Supported Dataset Formats¶
The package mlrl-testbed is build in a modular fashion. This means that extensions can be used to extend its functionality, including the support for different dataset formats. In the following, the dataset formats supported by these extensions are discussed in detail.
We provide a curated list of supported datasets in this repository. The datasets included in this repository originate from the following sources:
The MEKA project
The MULAN project
The LIBSVM project
The MLDA tool for analyzing multi-label datasets
LIBSVM Format¶
The LIBSVM dataset format was popularized by the LIBSVM library and is supported by many machine learning frameworks. Support for this particular dataset format is brought to mlrl-testbed via the package mlrl-testbed-arff and is implemented via scikit-learn’s sklearn.datasets.load_svmlight_file(). It is a simple plain text format aimed at efficiently storing sparse datasets without unnecessary overhead. Due to its simplicity, it comes with some limitations. For example, unlike the ARFF format, it does not include any meta-data, such as attribute types or names. For this reason, all features are always interpreted as numerical ones.

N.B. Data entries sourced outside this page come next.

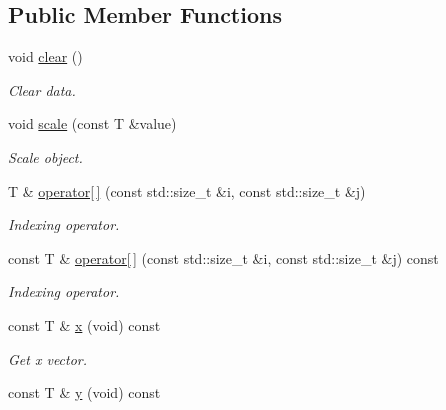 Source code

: \subsection*{Public Member Functions}
\begin{DoxyCompactItemize}
\item 
\mbox{\label{classddd_1_1mat_object_ad7c6aab0d8d7f5a2b6c522175aa35fc0}} 
void \hyperlink{classddd_1_1mat_object_ad7c6aab0d8d7f5a2b6c522175aa35fc0}{clear} ()
\begin{DoxyCompactList}\small\item\em Clear data. \end{DoxyCompactList}\item 
void \hyperlink{classddd_1_1mat_object_a078f66a56b01fc18cc9864ec736611e5}{scale} (const T \&value)
\begin{DoxyCompactList}\small\item\em Scale object. \end{DoxyCompactList}\item 
T \& \hyperlink{classddd_1_1mat_object_a361b78105da1bb2151f51f674a20d59a}{operator\mbox{[}$\,$\mbox{]}} (const std\+::size\+\_\+t \&i, const std\+::size\+\_\+t \&j)
\begin{DoxyCompactList}\small\item\em Indexing operator. \end{DoxyCompactList}\item 
const T \& \hyperlink{classddd_1_1mat_object_ae87764e4910b1323233f611c796946a2}{operator\mbox{[}$\,$\mbox{]}} (const std\+::size\+\_\+t \&i, const std\+::size\+\_\+t \&j) const
\begin{DoxyCompactList}\small\item\em Indexing operator. \end{DoxyCompactList}\item 
\mbox{\label{classddd_1_1mat_object_ae5d6d780c693c989836db506094a04b1}} 
const T \& \hyperlink{classddd_1_1mat_object_ae5d6d780c693c989836db506094a04b1}{x} (void) const
\begin{DoxyCompactList}\small\item\em Get x vector. \end{DoxyCompactList}\item 
\mbox{\label{classddd_1_1mat_object_a7122d95c42d387eed62a3d821061a97f}} 
const T \& \hyperlink{classddd_1_1mat_object_a7122d95c42d387eed62a3d821061a97f}{y} (void) const

\end{DoxyCompactItemize}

Each line in an SVM file corresponds to a particular training or test example. For example, in case of a (multi-label) classification dataset, it can look like this:
<label-index1>,<label-index2> <feature-index1>:<feature-value1> <feature-index2>:<feature-value2>
The line starts wit a comma-separated list of indices. These indices are the indices of the labels that are relevant to the example. Then, a space-separated list of tuples follows. Each tuple corresponds to a certain feature, identified via an index, and a corresponding value. As SVM files are supposed to encode sparse datasets, irrelevant labels and feature values that are equal to zero are not explicitly stored in the file.
In case of a regression dataset, a single line could look like this:
<score1>,<score2> <feature-index1>:<feature-value1> <feature-index2>:<feature-value2>
Whereas the features are encoded in the same way as before, the comma-separated list at the start denotes the regression scores corresponding to the example. One score must be given for each available output, i.e., scores that are equal to zero cannot be omitted here.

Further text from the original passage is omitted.